Hendry County sits at the agricultural and rural heart of Southwest Florida, bordered by Lee and Collier counties to the west — two of the fastest-growing residential markets in the country. That geography matters enormously if you're selling a landscaping or lawn care business here. Buyers aren't just paying for what's inside Hendry County; they're paying for proximity to the explosion of new construction, HOA communities, and commercial development spilling out of Cape Coral, Lehigh Acres, and Naples. A well-run landscaping operation with licensed staff and established commercial accounts in this corridor is genuinely attractive to regional acquirers looking to expand service territories without bidding wars in saturated coastal markets.

Clewiston and LaBelle are the two primary population centers in Hendry County, and both carry distinct demand drivers. Clewiston's economy is anchored by U.S. Sugar and the broader sugarcane industry, which generates ongoing demand for vegetation management, irrigation maintenance, and commercial property upkeep. LaBelle has experienced modest but steady residential growth as buyers priced out of Lee County seek affordable alternatives. That means a diversified landscaping business here — one serving both agricultural-adjacent commercial clients and residential accounts — has a more recession-resistant revenue base than a purely residential mow-and-blow operation in a single subdivision.
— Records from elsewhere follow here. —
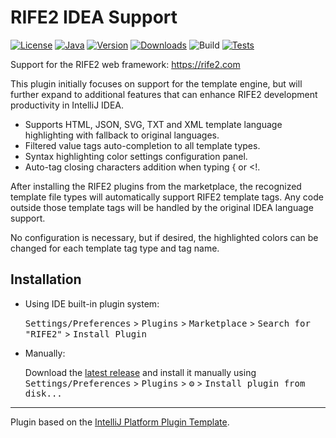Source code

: # RIFE2 IDEA Support

[![License](https://img.shields.io/badge/license-Apache%20License%202.0-blue.svg)](https://opensource.org/licenses/Apache-2.0)
[![Java](https://img.shields.io/badge/java-11%2B-blue)](https://www.oracle.com/java/technologies/javase/jdk11-archive-downloads.html)
[![Version](https://img.shields.io/jetbrains/plugin/v/RIFE2.svg)](https://plugins.jetbrains.com/plugin/RIFE2)
[![Downloads](https://img.shields.io/jetbrains/plugin/d/RIFE2.svg)](https://plugins.jetbrains.com/plugin/RIFE2)
![Build](https://github.com/gbevin/rife2-idea/workflows/Build/badge.svg)
[![Tests](https://rife2.com/tests-badge/badge/com.uwyn.rife2/rife2-idea)](https://github.com/gbevin/rife2/actions/workflows/gradle.yml)
<!-- Plugin description -->
Support for the RIFE2 web framework: https://rife2.com

This plugin initially focuses on support for the template engine, but will
further expand to additional features that can enhance RIFE2 development
productivity in IntelliJ IDEA.

* Supports HTML, JSON, SVG, TXT and XML template language highlighting with
  fallback to original languages.
* Filtered value tags auto-completion to all template types.
* Syntax highlighting color settings configuration panel.
* Auto-tag closing characters addition when typing { or <!.

After installing the RIFE2 plugins from the marketplace, the recognized template
file types will automatically support RIFE2 template tags. Any code outside
those template tags will be handled by the original IDEA language support.

No configuration is necessary, but if desired, the highlighted colors can be
changed for each template tag type and tag name.
<!-- Plugin description end -->

## Installation

- Using IDE built-in plugin system:
  
  <kbd>Settings/Preferences</kbd> > <kbd>Plugins</kbd> > <kbd>Marketplace</kbd> > <kbd>Search for "RIFE2"</kbd> >
  <kbd>Install Plugin</kbd>
  
- Manually:

  Download the [latest release](https://github.com/gbevin/rife2-idea/releases/latest) and install it manually using
  <kbd>Settings/Preferences</kbd> > <kbd>Plugins</kbd> > <kbd>⚙️</kbd> > <kbd>Install plugin from disk...</kbd>


---
Plugin based on the [IntelliJ Platform Plugin Template][template].

[template]: https://github.com/JetBrains/intellij-platform-plugin-template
What Your Landscaping Business Is Actually Worth Here

Landscaping and lawn care businesses in Hendry County and the broader Southwest Florida rural corridor typically sell for 1.5x to 3.0x Seller's Discretionary Earnings (SDE), depending heavily on the composition of the revenue. Here's how that range breaks down in practice:

  • Residential-only, owner-operated, no contracts: 1.5x–1.8x SDE. These are the hardest deals to finance and attract the smallest buyer pool. Revenue walks with the owner.
  • Mix of residential and commercial with some month-to-month agreements: 2.0x–2.4x SDE. More stable, but buyers will still price in customer concentration risk.
  • Commercial accounts with recurring annual contracts, licensed crew, and systematized operations: 2.5x–3.0x SDE. These businesses command real premiums because they can survive an ownership transition without losing revenue.

If your business generates $150,000 in SDE annually and runs primarily on contracted commercial accounts with a trained crew in place, you're realistically looking at a $375,000–$450,000 sale price. Strip out the contracts and the licensed employees, and that same income stream might sell for $225,000–$270,000. The difference is transferability — buyers and their lenders are underwriting the business's ability to keep operating after you leave.

Equipment value plays a meaningful role in landscaping deals. A well-maintained fleet of mowers, trailers, trucks, and irrigation equipment adds to the asset floor of any offer. Buyers financing through SBA 7(a) loans — which is common for landscaping acquisitions in the $250,000–$750,000 range — need the collateral to support the loan. Keep maintenance records, know your equipment's fair market value, and be prepared to negotiate on what transfers with the business versus what you retain.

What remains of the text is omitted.